Elevated error rates with our Connect Apps
Incident Report for Zuora
Postmortem

Service impact:

Connect services unavailable or degraded

Time-frames:

(1) 12/4/2018 2:00PM PST - 12/5/2018 12:00AM PST

(2) 12/11/2018 8:30AM PST - 12/11/2018 9:11AM PST

(3) 12/12/2018 11:55AM PST - 12/13/2018 12:00AM PST

Affected systems:

Production Connect Marketplace and Apps

Symptoms:

Service Timeouts, Service responding with either 502 or 404 response codes

Root Cause:

(1) A system patch to our underlying connect platform failed to properly deploy which resulted in the service disruption. The system patch was deployed prior to production on an identical staging cluster however the results of the patch were non-deterministic as they succeeded on the staging cluster but not production. Upon further investigation the patching process inadvertently caused the cluster to go into a state where it could not properly determine the authoritative master.

(2) The Connect services configuration master state was lost again due to the dynamic nature of the underlying infrastructure that we use. Our team was still finalizing the plans required to bring the masters back into sync.

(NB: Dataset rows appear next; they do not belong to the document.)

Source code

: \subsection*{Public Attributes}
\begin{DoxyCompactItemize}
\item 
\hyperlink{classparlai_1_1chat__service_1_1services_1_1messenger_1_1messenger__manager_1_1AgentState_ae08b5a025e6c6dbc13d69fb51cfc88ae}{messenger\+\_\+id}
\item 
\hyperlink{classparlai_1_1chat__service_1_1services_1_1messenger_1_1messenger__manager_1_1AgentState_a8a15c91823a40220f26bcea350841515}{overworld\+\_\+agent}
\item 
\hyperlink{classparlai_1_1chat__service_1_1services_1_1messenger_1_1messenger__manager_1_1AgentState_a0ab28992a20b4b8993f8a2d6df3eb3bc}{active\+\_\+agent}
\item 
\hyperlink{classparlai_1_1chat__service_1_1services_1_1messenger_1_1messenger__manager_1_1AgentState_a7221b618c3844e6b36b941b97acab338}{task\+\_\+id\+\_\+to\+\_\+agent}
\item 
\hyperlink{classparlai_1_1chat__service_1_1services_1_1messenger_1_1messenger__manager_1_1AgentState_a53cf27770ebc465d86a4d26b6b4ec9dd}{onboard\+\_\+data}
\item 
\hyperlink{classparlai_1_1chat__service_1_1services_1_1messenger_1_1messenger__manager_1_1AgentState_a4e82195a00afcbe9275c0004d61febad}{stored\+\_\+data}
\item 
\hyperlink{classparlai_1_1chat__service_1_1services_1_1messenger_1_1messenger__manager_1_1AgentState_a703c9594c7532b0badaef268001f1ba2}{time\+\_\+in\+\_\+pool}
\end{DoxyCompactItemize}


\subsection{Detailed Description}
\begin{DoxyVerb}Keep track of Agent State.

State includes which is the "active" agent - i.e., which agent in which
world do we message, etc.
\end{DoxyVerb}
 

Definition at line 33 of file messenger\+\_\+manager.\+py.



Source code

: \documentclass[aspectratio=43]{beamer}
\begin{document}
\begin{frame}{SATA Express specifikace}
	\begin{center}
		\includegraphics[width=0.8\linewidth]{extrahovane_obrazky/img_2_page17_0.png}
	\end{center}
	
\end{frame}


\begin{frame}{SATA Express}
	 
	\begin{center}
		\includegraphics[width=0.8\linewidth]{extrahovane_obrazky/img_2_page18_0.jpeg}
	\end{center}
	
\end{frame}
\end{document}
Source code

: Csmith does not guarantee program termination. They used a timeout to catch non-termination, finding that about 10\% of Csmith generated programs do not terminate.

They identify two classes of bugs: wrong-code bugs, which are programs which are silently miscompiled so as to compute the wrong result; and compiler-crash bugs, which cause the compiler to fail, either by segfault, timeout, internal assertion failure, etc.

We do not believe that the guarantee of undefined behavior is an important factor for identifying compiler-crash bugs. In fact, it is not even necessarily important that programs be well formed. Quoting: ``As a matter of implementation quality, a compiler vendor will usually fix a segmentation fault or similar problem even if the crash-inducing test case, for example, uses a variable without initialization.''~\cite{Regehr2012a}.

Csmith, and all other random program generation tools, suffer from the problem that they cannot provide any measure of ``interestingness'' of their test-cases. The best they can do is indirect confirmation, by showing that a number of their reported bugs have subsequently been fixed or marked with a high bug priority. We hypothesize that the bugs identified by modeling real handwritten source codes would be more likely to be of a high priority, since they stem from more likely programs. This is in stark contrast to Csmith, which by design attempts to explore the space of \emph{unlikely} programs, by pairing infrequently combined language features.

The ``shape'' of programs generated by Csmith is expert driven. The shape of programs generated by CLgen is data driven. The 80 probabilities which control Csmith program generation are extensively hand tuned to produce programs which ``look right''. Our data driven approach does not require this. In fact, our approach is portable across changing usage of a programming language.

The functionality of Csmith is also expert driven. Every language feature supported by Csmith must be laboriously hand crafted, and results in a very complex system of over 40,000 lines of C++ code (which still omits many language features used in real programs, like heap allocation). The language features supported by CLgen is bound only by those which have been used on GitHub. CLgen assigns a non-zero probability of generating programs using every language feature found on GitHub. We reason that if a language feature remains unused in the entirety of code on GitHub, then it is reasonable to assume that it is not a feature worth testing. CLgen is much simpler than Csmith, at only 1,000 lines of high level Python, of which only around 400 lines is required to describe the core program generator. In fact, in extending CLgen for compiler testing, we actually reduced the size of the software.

(3) The Connect services configuration master state was lost again due to the dynamic nature of the underlying infrastructure that we use. Our team was then getting ready to deploy a fix using an emergency maintenance window that evening.

Resolution:

(1) Our engineers were able to force the cluster to use a single master in the cluster. This brought the cluster back online and services started to respond normally again. This short term fix brought the services back online while the team worked out a strategy to resolve the underlying root cause of the cluster split brain scenario.

(2) Our engineers again forced the cluster to use a single master again. Our team was still working on the long term fix for the cluster at the time of this failure.

(3) Attempts to force master the third time did not work completely, as services were mostly restored but the cluster was now in a degraded state and required the scheduled emergency maintenance. In this maintenance we addressed the underlying issue by upgrading part of the cluster(etcd) to a new version. The maintenance was successful and the service was restored.

Future Preventative measures:

Our team is working on a number of follow-up actions to add resiliency to our Connect infrastructure that is expected to prevent service disruptions like this in the future.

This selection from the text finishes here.